Check each line of the material below for the word "FFPEsig". State how many lines have it, and nothing more.

▶ [Task inputs]
---

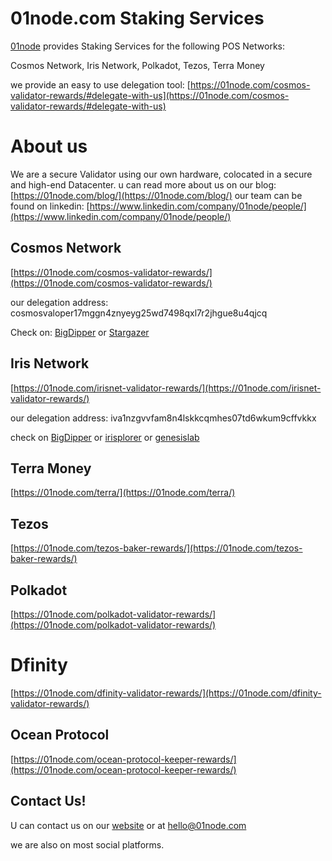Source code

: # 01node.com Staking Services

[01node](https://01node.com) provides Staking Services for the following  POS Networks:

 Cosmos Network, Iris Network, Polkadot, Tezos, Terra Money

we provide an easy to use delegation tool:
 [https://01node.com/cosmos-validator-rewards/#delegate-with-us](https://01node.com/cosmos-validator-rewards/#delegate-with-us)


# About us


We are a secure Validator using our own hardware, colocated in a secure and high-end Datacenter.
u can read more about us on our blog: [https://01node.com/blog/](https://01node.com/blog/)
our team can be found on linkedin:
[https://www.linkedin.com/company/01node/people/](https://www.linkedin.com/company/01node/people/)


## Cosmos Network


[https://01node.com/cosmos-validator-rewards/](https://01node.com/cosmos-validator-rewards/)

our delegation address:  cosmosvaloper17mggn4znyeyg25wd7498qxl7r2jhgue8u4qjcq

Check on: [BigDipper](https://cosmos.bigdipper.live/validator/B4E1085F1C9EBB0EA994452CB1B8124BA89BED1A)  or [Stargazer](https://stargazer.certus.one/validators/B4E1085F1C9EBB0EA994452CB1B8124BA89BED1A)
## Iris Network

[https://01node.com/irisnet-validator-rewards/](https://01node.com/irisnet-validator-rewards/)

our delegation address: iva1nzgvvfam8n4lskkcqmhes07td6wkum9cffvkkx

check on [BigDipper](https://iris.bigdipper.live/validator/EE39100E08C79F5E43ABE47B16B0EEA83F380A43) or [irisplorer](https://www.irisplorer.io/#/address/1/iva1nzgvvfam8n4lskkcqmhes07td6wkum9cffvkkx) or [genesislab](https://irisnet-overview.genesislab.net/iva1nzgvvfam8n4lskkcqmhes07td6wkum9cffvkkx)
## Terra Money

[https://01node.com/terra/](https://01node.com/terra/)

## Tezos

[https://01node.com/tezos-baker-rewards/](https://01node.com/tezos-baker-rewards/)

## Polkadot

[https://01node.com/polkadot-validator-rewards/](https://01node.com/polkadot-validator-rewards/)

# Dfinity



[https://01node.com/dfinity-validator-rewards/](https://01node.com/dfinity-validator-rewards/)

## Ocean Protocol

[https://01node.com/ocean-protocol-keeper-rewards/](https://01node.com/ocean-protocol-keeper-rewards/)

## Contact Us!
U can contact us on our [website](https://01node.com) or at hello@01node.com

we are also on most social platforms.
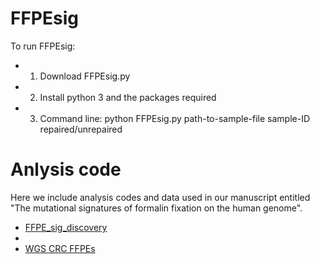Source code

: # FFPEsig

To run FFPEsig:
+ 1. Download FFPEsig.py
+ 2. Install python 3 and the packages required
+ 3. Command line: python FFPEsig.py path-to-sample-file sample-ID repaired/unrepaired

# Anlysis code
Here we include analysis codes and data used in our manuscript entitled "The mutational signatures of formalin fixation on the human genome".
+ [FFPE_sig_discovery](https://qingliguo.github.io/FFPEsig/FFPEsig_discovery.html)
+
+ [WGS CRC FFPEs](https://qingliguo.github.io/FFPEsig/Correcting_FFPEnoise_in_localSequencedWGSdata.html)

---

▶ [Answer box] 6